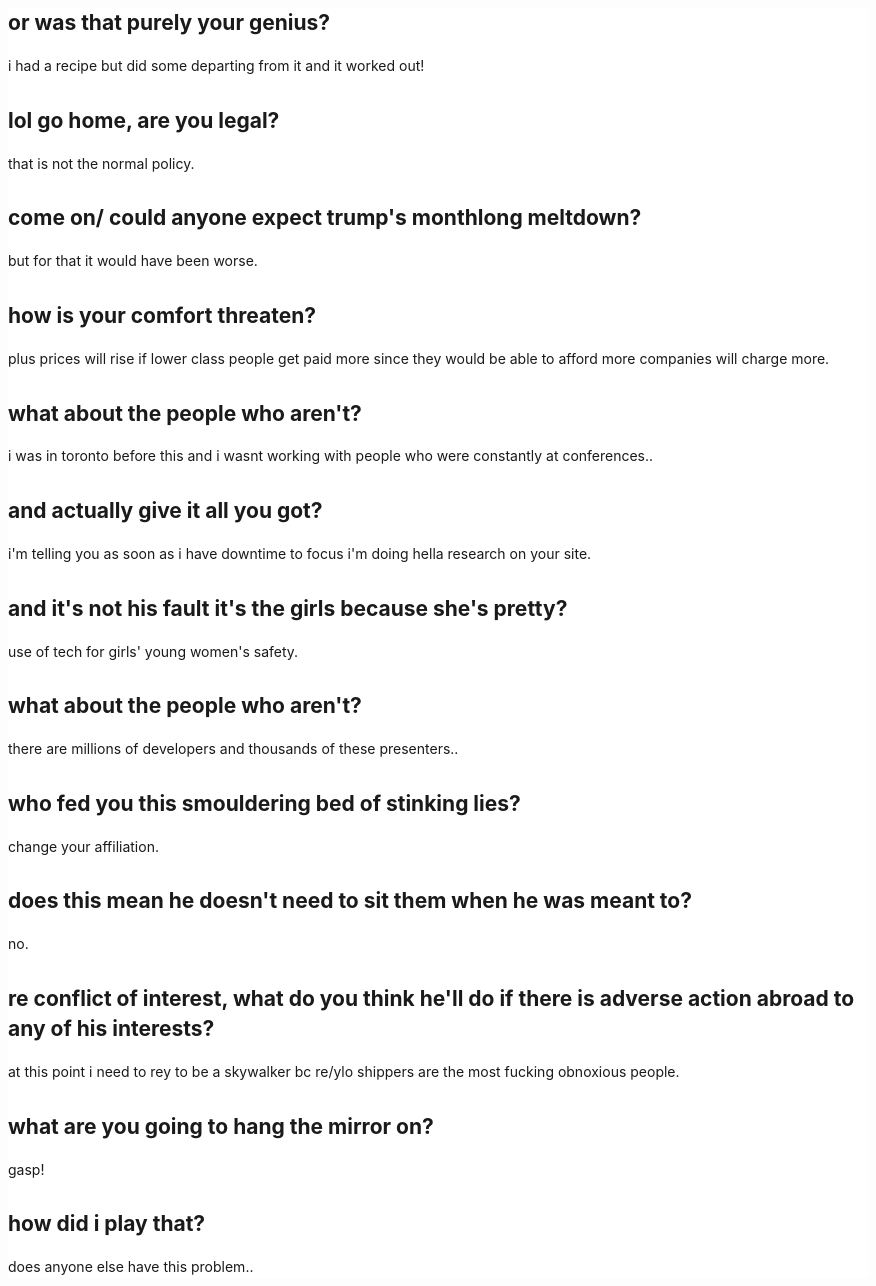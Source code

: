 ## or was that purely your genius?
i had a recipe but did some departing from it and it worked out!

## lol go home, are you legal?
that is not the normal policy.

## come on/ could anyone expect trump's monthlong meltdown?
but for that it would have been worse.

## how is your comfort threaten?
plus prices will rise if lower class people get paid more since they would be able to afford more companies will charge more.

## what about the people who aren't?
i was in toronto before this and i wasnt working with people who were constantly at conferences..

## and actually give it all you got?
i'm telling you as soon as i have downtime to focus i'm doing hella research on your site.

## and it's not his fault it's the girls because she's pretty?
use of tech for girls'  young women's safety.

## what about the people who aren't?
there are millions of developers and thousands of these presenters..

## who fed you this smouldering bed of stinking lies?
change your affiliation.

## does this mean he doesn't need to sit them when he was meant to?
no.

## re conflict of interest, what do you think he'll do if there is adverse action abroad to any of his interests?
at this point i need to rey to be a skywalker bc re/ylo shippers are the most fucking obnoxious people.

## what are you going to hang the mirror on?
gasp!

## how did i play that?
does anyone else have this problem..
◇ ◇ ◇ ◇ ◇ ◇ ◇
- [WHAT YOU SHOULD DO]:
Each line from the one containing "## come on/" through the last line of the entries is to be copied exactly, with no other lines added.

- [WRITTEN SOLUTION]:
## come on/ could anyone expect trump's monthlong meltdown?
but for that it would have been worse.

## how is your comfort threaten?
plus prices will rise if lower class people get paid more since they would be able to afford more companies will charge more.

## what about the people who aren't?
i was in toronto before this and i wasnt working with people who were constantly at conferences..

## and actually give it all you got?
i'm telling you as soon as i have downtime to focus i'm doing hella research on your site.

## and it's not his fault it's the girls because she's pretty?
use of tech for girls'  young women's safety.

## what about the people who aren't?
there are millions of developers and thousands of these presenters..

## who fed you this smouldering bed of stinking lies?
change your affiliation.

## does this mean he doesn't need to sit them when he was meant to?
no.

## re conflict of interest, what do you think he'll do if there is adverse action abroad to any of his interests?
at this point i need to rey to be a skywalker bc re/ylo shippers are the most fucking obnoxious people.

## what are you going to hang the mirror on?
gasp!

## how did i play that?
does anyone else have this problem..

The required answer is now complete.